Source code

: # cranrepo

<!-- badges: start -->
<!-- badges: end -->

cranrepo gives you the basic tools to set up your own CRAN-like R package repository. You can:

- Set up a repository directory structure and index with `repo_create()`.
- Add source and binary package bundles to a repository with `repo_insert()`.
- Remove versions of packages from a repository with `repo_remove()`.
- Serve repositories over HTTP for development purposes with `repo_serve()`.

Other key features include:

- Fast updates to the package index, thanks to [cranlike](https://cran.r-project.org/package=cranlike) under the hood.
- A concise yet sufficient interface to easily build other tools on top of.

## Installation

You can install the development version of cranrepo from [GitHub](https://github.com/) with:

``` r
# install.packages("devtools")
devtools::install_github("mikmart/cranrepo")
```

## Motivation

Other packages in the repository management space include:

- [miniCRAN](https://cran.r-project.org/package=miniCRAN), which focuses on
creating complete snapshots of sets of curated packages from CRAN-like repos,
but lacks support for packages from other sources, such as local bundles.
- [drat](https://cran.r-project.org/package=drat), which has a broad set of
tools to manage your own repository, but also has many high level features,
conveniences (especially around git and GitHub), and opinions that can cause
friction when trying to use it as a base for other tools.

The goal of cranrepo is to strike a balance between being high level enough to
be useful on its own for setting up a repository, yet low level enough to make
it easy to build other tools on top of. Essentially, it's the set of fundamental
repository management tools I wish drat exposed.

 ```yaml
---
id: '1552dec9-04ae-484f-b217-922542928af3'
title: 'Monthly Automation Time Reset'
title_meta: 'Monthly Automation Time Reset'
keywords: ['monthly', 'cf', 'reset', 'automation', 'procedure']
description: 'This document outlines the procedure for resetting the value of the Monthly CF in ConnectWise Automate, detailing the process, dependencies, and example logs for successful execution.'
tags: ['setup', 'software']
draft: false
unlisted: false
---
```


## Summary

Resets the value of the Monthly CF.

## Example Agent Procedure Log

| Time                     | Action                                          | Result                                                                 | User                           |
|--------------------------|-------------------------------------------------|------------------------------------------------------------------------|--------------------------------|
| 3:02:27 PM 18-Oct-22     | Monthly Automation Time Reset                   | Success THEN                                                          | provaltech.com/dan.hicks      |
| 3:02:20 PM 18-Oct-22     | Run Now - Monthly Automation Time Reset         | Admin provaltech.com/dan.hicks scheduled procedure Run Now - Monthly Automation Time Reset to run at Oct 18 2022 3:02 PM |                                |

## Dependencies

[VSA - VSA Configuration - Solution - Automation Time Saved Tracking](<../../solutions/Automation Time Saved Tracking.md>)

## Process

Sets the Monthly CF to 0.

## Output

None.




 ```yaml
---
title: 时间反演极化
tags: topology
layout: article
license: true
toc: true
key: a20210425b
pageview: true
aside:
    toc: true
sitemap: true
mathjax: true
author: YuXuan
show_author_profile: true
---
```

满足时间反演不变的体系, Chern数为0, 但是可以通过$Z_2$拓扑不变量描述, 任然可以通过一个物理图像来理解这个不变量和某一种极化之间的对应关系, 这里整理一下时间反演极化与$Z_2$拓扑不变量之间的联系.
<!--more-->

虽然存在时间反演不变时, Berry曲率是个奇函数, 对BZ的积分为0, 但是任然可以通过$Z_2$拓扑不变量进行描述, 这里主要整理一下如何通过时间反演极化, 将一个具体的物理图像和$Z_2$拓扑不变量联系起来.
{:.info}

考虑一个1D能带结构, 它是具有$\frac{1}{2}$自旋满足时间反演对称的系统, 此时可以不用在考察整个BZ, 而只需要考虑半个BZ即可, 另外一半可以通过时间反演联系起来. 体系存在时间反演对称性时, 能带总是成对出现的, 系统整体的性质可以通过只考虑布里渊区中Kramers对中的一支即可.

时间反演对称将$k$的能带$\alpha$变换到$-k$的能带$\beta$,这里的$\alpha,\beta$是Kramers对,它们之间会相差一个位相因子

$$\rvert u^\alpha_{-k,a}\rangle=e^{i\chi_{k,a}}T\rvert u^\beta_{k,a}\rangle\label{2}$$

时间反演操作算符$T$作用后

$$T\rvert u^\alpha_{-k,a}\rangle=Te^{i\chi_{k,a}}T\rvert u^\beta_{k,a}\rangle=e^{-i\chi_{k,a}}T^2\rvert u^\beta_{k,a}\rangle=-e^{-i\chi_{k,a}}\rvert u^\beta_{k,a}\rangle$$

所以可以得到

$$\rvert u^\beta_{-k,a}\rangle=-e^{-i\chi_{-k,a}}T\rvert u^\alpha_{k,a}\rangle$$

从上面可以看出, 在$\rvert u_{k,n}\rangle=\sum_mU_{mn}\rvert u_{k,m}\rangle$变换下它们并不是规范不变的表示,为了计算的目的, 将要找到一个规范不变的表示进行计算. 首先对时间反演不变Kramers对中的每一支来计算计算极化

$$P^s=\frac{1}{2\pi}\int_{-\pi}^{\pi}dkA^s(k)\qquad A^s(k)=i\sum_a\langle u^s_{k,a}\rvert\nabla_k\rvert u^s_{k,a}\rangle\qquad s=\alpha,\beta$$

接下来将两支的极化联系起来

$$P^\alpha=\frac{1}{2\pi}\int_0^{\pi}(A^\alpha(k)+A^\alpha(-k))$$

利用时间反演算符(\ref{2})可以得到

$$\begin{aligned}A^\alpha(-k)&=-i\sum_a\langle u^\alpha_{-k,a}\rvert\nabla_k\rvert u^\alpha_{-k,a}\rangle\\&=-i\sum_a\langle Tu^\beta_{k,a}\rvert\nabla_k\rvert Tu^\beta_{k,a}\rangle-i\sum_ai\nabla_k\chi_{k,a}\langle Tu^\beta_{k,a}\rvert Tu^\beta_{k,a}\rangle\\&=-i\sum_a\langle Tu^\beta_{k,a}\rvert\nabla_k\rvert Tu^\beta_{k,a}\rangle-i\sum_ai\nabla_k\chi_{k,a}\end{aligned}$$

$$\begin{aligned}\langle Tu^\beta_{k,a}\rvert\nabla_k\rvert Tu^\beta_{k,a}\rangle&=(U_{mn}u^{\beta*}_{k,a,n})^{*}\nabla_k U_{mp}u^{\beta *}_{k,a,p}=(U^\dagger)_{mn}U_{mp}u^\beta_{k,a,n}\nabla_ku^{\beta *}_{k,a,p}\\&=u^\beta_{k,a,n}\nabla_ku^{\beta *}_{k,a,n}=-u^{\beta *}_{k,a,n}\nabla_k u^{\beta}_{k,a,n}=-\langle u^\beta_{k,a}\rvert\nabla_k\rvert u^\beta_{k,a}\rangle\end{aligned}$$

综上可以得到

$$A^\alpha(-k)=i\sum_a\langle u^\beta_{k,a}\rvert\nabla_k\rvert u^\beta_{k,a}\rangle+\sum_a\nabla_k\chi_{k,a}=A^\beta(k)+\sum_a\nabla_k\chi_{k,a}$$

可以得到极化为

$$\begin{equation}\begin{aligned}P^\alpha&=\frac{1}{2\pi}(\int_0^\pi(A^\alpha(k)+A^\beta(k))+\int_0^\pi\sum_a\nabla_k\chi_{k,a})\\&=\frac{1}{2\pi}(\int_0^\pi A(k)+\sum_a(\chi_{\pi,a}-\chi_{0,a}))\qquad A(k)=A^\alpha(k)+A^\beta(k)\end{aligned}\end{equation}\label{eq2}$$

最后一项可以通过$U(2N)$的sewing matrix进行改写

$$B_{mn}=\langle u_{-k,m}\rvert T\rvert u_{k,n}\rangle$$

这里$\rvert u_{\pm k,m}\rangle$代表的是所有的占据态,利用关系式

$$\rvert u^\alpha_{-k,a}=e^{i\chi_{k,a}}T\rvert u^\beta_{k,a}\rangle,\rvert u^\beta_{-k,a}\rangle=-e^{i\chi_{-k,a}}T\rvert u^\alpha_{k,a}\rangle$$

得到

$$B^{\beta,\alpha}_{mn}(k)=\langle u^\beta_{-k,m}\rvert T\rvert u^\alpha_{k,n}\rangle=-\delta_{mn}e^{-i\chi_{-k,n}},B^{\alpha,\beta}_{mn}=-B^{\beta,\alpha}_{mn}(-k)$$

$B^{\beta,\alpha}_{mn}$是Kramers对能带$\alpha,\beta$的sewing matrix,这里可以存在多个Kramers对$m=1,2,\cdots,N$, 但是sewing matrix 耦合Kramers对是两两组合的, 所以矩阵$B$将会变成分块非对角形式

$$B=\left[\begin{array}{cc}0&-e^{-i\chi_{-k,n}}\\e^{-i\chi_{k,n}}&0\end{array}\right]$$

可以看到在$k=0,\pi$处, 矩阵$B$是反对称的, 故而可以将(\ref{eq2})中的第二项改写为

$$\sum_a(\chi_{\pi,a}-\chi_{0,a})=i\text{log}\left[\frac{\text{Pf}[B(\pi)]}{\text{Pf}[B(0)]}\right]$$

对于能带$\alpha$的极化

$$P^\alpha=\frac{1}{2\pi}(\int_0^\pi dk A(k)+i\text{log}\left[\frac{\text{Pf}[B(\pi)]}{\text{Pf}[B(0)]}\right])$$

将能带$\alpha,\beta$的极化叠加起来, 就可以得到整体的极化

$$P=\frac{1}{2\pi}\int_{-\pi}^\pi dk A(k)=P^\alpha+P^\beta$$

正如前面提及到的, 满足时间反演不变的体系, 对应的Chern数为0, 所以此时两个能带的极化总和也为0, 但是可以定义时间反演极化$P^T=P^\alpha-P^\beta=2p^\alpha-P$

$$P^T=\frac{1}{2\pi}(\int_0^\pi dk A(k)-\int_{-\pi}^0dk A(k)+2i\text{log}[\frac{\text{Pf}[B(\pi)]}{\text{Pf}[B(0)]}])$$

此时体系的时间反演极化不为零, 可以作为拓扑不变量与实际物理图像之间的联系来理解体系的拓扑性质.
********************
▸ **Assignment**:
From the beginning of the listing above down to the line with "- Serve repositories", every line should be restated exactly.

▸ **Expected answer**:
Source code

: # cranrepo

<!-- badges: start -->
<!-- badges: end -->

cranrepo gives you the basic tools to set up your own CRAN-like R package repository. You can:

- Set up a repository directory structure and index with `repo_create()`.
- Add source and binary package bundles to a repository with `repo_insert()`.
- Remove versions of packages from a repository with `repo_remove()`.
- Serve repositories over HTTP for development purposes with `repo_serve()`.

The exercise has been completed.